Seriously, that was the episode.
South Park has become known for using its biting wit as social commentary to skewer life and pop culutre, but almost every single moment where this episode had a chance to take the NSA's invasion of our privacy and make a statement was tossed aside and left unused. Sure, we got the irony of people bitching about their loss of privacy when they are sending tweets for the whole world to see about what their last poop was like, but that was as far as they went. If anything in recent memory was ripe to be lampooned (aside from possibly Miley Cyrus, which I'm sure will be what next week's episode was about ... remember "Britney's New Look"?) it was the recent acts of the NSA. Unfortunately, the whole episode fell flat because the writers apparently weren't willing to take the joke as far as they should have. Where was the South Park that was willing to cross the line (almost to distaste) about stem-cell research, a patient's right to die, gay rights, Hooters, etc? This felt like a neutered version of South Park that I would expect to find on A&E and not the sharp witted, balls-to-the-wall comedy I know this show can deliver.

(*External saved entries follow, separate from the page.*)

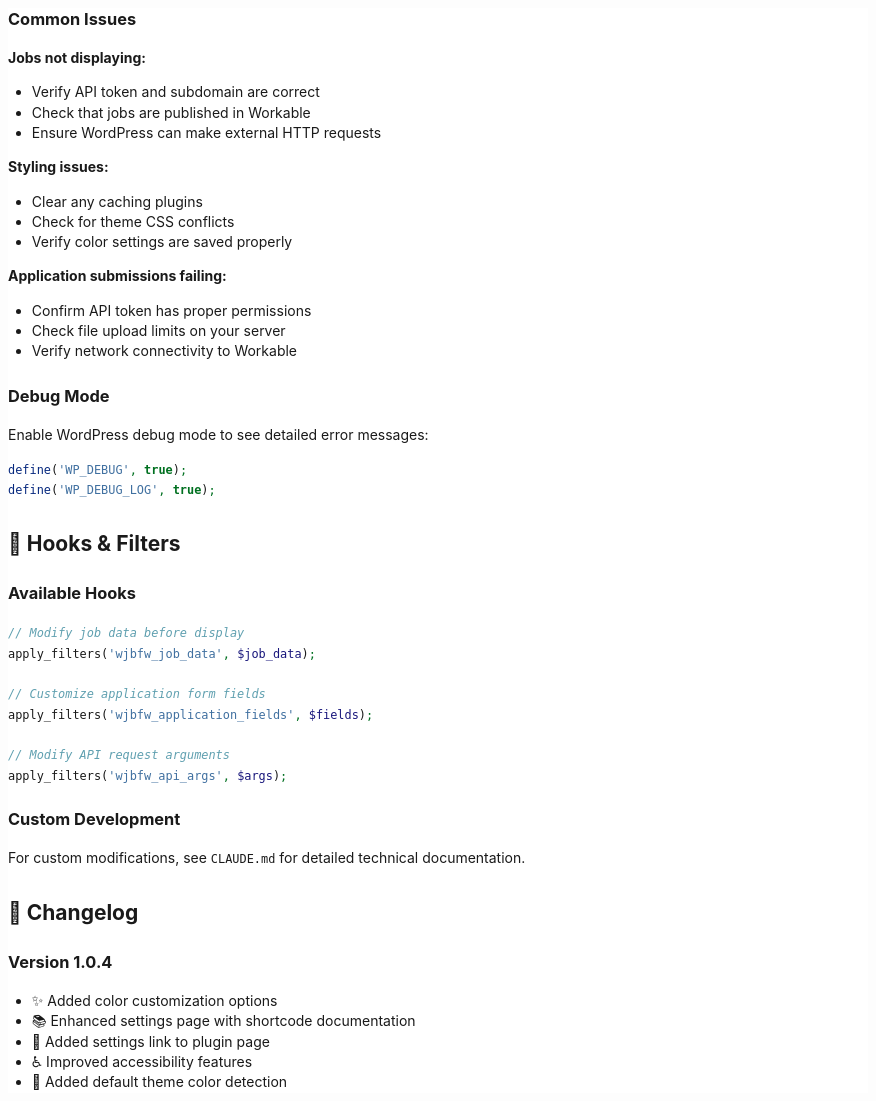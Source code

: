 ### Common Issues

**Jobs not displaying:**
- Verify API token and subdomain are correct
- Check that jobs are published in Workable
- Ensure WordPress can make external HTTP requests

**Styling issues:**
- Clear any caching plugins
- Check for theme CSS conflicts
- Verify color settings are saved properly

**Application submissions failing:**
- Confirm API token has proper permissions
- Check file upload limits on your server
- Verify network connectivity to Workable

### Debug Mode

Enable WordPress debug mode to see detailed error messages:
```php
define('WP_DEBUG', true);
define('WP_DEBUG_LOG', true);
```

## 🔌 Hooks & Filters

### Available Hooks

```php
// Modify job data before display
apply_filters('wjbfw_job_data', $job_data);

// Customize application form fields
apply_filters('wjbfw_application_fields', $fields);

// Modify API request arguments
apply_filters('wjbfw_api_args', $args);
```

### Custom Development

For custom modifications, see `CLAUDE.md` for detailed technical documentation.

## 📝 Changelog

### Version 1.0.4
- ✨ Added color customization options
- 📚 Enhanced settings page with shortcode documentation
- 🔗 Added settings link to plugin page
- ♿ Improved accessibility features
- 🎨 Added default theme color detection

Overall, I wasn't impressed, and was left wondering what Trey and Matt had been doing for the last year. Sure, they spent some time writing the game that's due out soon (and the opening sequence that showed off their layout of the town was probably the best moment of the episode), but were they just drinking beer and smoking pot the rest of the time?
Perhaps they need the pressure of creating new episodes in a week's time or less to deliver what they have in the past. I'm really hoping this is the case and that next week's episode will be back in line with the quality of television we are used to. South Park has arguably been one of the greatest tv shows in the last twenty years; let's hope this was just a misstep, and it can continue to live up to that legacy.